### What is being asked
This exercise asks for the whole listing to be restated exactly.

### Data supplied
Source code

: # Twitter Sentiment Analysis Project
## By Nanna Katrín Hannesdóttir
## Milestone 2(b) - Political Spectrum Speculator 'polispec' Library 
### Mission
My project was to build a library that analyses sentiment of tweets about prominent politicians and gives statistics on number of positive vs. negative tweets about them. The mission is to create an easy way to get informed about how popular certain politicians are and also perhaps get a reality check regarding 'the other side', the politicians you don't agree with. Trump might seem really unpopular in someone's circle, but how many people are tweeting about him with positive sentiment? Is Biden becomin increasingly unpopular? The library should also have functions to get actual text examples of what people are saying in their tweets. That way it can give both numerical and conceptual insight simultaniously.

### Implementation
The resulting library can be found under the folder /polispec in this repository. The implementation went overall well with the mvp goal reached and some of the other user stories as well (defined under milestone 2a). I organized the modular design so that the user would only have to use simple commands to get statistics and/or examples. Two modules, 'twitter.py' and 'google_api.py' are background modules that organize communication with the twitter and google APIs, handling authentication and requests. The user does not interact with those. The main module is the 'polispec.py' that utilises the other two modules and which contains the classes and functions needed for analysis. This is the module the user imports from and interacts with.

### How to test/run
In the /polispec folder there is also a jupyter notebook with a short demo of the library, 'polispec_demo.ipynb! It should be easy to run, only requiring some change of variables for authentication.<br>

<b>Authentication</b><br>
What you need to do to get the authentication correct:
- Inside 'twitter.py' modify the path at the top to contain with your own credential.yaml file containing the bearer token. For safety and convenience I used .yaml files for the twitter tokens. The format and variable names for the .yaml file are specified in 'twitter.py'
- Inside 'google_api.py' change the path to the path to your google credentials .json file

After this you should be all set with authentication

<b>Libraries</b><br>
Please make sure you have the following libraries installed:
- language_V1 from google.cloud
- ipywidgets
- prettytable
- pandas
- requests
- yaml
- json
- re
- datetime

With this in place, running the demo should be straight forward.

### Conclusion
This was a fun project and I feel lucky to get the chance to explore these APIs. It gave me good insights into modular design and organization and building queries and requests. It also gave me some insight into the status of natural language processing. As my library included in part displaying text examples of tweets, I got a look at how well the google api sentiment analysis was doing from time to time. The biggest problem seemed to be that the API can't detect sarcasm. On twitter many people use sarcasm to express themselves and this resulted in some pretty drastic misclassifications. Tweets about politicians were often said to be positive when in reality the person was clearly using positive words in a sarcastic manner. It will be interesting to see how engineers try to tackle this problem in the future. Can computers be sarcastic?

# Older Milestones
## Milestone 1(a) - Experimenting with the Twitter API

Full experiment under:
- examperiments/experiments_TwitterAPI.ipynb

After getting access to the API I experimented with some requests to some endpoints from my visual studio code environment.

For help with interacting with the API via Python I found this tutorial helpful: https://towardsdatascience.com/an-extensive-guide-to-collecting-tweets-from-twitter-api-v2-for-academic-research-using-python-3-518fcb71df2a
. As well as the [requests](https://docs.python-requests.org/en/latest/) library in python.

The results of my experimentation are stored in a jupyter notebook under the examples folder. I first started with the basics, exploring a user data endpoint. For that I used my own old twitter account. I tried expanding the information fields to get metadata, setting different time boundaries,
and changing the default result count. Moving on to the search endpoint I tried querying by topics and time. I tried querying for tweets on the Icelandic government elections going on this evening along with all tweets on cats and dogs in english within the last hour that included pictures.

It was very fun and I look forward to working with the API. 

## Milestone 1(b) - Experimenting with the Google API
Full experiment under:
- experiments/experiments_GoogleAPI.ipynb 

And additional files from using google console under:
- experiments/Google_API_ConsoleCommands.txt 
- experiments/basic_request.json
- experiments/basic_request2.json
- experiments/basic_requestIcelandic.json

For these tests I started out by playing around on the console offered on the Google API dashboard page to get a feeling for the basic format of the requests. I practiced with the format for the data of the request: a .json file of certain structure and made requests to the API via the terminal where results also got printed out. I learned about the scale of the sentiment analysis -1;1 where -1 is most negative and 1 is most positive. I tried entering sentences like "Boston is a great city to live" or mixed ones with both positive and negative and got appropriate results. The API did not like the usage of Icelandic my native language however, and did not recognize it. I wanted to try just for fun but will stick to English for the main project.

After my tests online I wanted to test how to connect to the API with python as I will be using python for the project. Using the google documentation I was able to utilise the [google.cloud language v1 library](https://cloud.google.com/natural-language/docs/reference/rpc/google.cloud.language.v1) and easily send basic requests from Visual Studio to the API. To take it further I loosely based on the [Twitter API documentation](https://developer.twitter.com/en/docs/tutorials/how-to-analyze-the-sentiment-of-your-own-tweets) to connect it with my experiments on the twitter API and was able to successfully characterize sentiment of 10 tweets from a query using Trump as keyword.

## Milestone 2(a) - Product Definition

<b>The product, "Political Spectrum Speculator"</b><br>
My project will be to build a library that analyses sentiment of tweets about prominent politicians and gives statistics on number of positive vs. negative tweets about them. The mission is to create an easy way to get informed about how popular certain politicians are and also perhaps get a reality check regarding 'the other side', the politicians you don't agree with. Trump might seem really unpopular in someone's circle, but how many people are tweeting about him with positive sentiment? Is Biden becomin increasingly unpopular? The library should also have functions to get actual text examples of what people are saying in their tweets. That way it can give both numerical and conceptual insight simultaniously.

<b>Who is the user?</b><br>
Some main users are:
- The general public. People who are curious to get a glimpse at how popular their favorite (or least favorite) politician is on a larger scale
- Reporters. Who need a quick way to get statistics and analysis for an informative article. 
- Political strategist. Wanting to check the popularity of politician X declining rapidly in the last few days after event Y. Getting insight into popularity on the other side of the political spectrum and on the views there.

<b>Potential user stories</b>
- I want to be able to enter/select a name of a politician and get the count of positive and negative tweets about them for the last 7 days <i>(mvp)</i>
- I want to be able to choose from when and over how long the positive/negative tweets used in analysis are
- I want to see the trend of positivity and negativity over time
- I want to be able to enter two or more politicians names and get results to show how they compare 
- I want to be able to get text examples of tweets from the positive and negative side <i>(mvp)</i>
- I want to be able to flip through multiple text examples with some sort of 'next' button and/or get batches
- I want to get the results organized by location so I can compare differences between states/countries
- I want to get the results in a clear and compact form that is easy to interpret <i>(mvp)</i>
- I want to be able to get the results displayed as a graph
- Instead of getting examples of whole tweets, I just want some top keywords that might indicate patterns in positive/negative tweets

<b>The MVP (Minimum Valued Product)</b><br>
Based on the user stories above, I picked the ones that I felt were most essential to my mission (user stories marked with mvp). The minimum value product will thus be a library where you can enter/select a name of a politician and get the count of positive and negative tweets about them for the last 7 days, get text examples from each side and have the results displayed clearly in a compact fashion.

### Solution
Source code

: # Twitter Sentiment Analysis Project
## By Nanna Katrín Hannesdóttir
## Milestone 2(b) - Political Spectrum Speculator 'polispec' Library 
### Mission
My project was to build a library that analyses sentiment of tweets about prominent politicians and gives statistics on number of positive vs. negative tweets about them. The mission is to create an easy way to get informed about how popular certain politicians are and also perhaps get a reality check regarding 'the other side', the politicians you don't agree with. Trump might seem really unpopular in someone's circle, but how many people are tweeting about him with positive sentiment? Is Biden becomin increasingly unpopular? The library should also have functions to get actual text examples of what people are saying in their tweets. That way it can give both numerical and conceptual insight simultaniously.

### Implementation
The resulting library can be found under the folder /polispec in this repository. The implementation went overall well with the mvp goal reached and some of the other user stories as well (defined under milestone 2a). I organized the modular design so that the user would only have to use simple commands to get statistics and/or examples. Two modules, 'twitter.py' and 'google_api.py' are background modules that organize communication with the twitter and google APIs, handling authentication and requests. The user does not interact with those. The main module is the 'polispec.py' that utilises the other two modules and which contains the classes and functions needed for analysis. This is the module the user imports from and interacts with.

### How to test/run
In the /polispec folder there is also a jupyter notebook with a short demo of the library, 'polispec_demo.ipynb! It should be easy to run, only requiring some change of variables for authentication.<br>

<b>Authentication</b><br>
What you need to do to get the authentication correct:
- Inside 'twitter.py' modify the path at the top to contain with your own credential.yaml file containing the bearer token. For safety and convenience I used .yaml files for the twitter tokens. The format and variable names for the .yaml file are specified in 'twitter.py'
- Inside 'google_api.py' change the path to the path to your google credentials .json file

After this you should be all set with authentication

<b>Libraries</b><br>
Please make sure you have the following libraries installed:
- language_V1 from google.cloud
- ipywidgets
- prettytable
- pandas
- requests
- yaml
- json
- re
- datetime

With this in place, running the demo should be straight forward.

### Conclusion
This was a fun project and I feel lucky to get the chance to explore these APIs. It gave me good insights into modular design and organization and building queries and requests. It also gave me some insight into the status of natural language processing. As my library included in part displaying text examples of tweets, I got a look at how well the google api sentiment analysis was doing from time to time. The biggest problem seemed to be that the API can't detect sarcasm. On twitter many people use sarcasm to express themselves and this resulted in some pretty drastic misclassifications. Tweets about politicians were often said to be positive when in reality the person was clearly using positive words in a sarcastic manner. It will be interesting to see how engineers try to tackle this problem in the future. Can computers be sarcastic?

# Older Milestones
## Milestone 1(a) - Experimenting with the Twitter API

Full experiment under:
- examperiments/experiments_TwitterAPI.ipynb

After getting access to the API I experimented with some requests to some endpoints from my visual studio code environment.

For help with interacting with the API via Python I found this tutorial helpful: https://towardsdatascience.com/an-extensive-guide-to-collecting-tweets-from-twitter-api-v2-for-academic-research-using-python-3-518fcb71df2a
. As well as the [requests](https://docs.python-requests.org/en/latest/) library in python.

The results of my experimentation are stored in a jupyter notebook under the examples folder. I first started with the basics, exploring a user data endpoint. For that I used my own old twitter account. I tried expanding the information fields to get metadata, setting different time boundaries,
and changing the default result count. Moving on to the search endpoint I tried querying by topics and time. I tried querying for tweets on the Icelandic government elections going on this evening along with all tweets on cats and dogs in english within the last hour that included pictures.

It was very fun and I look forward to working with the API. 

## Milestone 1(b) - Experimenting with the Google API
Full experiment under:
- experiments/experiments_GoogleAPI.ipynb 

And additional files from using google console under:
- experiments/Google_API_ConsoleCommands.txt 
- experiments/basic_request.json
- experiments/basic_request2.json
- experiments/basic_requestIcelandic.json

For these tests I started out by playing around on the console offered on the Google API dashboard page to get a feeling for the basic format of the requests. I practiced with the format for the data of the request: a .json file of certain structure and made requests to the API via the terminal where results also got printed out. I learned about the scale of the sentiment analysis -1;1 where -1 is most negative and 1 is most positive. I tried entering sentences like "Boston is a great city to live" or mixed ones with both positive and negative and got appropriate results. The API did not like the usage of Icelandic my native language however, and did not recognize it. I wanted to try just for fun but will stick to English for the main project.

After my tests online I wanted to test how to connect to the API with python as I will be using python for the project. Using the google documentation I was able to utilise the [google.cloud language v1 library](https://cloud.google.com/natural-language/docs/reference/rpc/google.cloud.language.v1) and easily send basic requests from Visual Studio to the API. To take it further I loosely based on the [Twitter API documentation](https://developer.twitter.com/en/docs/tutorials/how-to-analyze-the-sentiment-of-your-own-tweets) to connect it with my experiments on the twitter API and was able to successfully characterize sentiment of 10 tweets from a query using Trump as keyword.

## Milestone 2(a) - Product Definition

<b>The product, "Political Spectrum Speculator"</b><br>
My project will be to build a library that analyses sentiment of tweets about prominent politicians and gives statistics on number of positive vs. negative tweets about them. The mission is to create an easy way to get informed about how popular certain politicians are and also perhaps get a reality check regarding 'the other side', the politicians you don't agree with. Trump might seem really unpopular in someone's circle, but how many people are tweeting about him with positive sentiment? Is Biden becomin increasingly unpopular? The library should also have functions to get actual text examples of what people are saying in their tweets. That way it can give both numerical and conceptual insight simultaniously.

<b>Who is the user?</b><br>
Some main users are:
- The general public. People who are curious to get a glimpse at how popular their favorite (or least favorite) politician is on a larger scale
- Reporters. Who need a quick way to get statistics and analysis for an informative article. 
- Political strategist. Wanting to check the popularity of politician X declining rapidly in the last few days after event Y. Getting insight into popularity on the other side of the political spectrum and on the views there.

<b>Potential user stories</b>
- I want to be able to enter/select a name of a politician and get the count of positive and negative tweets about them for the last 7 days <i>(mvp)</i>
- I want to be able to choose from when and over how long the positive/negative tweets used in analysis are
- I want to see the trend of positivity and negativity over time
- I want to be able to enter two or more politicians names and get results to show how they compare 
- I want to be able to get text examples of tweets from the positive and negative side <i>(mvp)</i>
- I want to be able to flip through multiple text examples with some sort of 'next' button and/or get batches
- I want to get the results organized by location so I can compare differences between states/countries
- I want to get the results in a clear and compact form that is easy to interpret <i>(mvp)</i>
- I want to be able to get the results displayed as a graph
- Instead of getting examples of whole tweets, I just want some top keywords that might indicate patterns in positive/negative tweets

<b>The MVP (Minimum Valued Product)</b><br>
Based on the user stories above, I picked the ones that I felt were most essential to my mission (user stories marked with mvp). The minimum value product will thus be a library where you can enter/select a name of a politician and get the count of positive and negative tweets about them for the last 7 days, get text examples from each side and have the results displayed clearly in a compact fashion.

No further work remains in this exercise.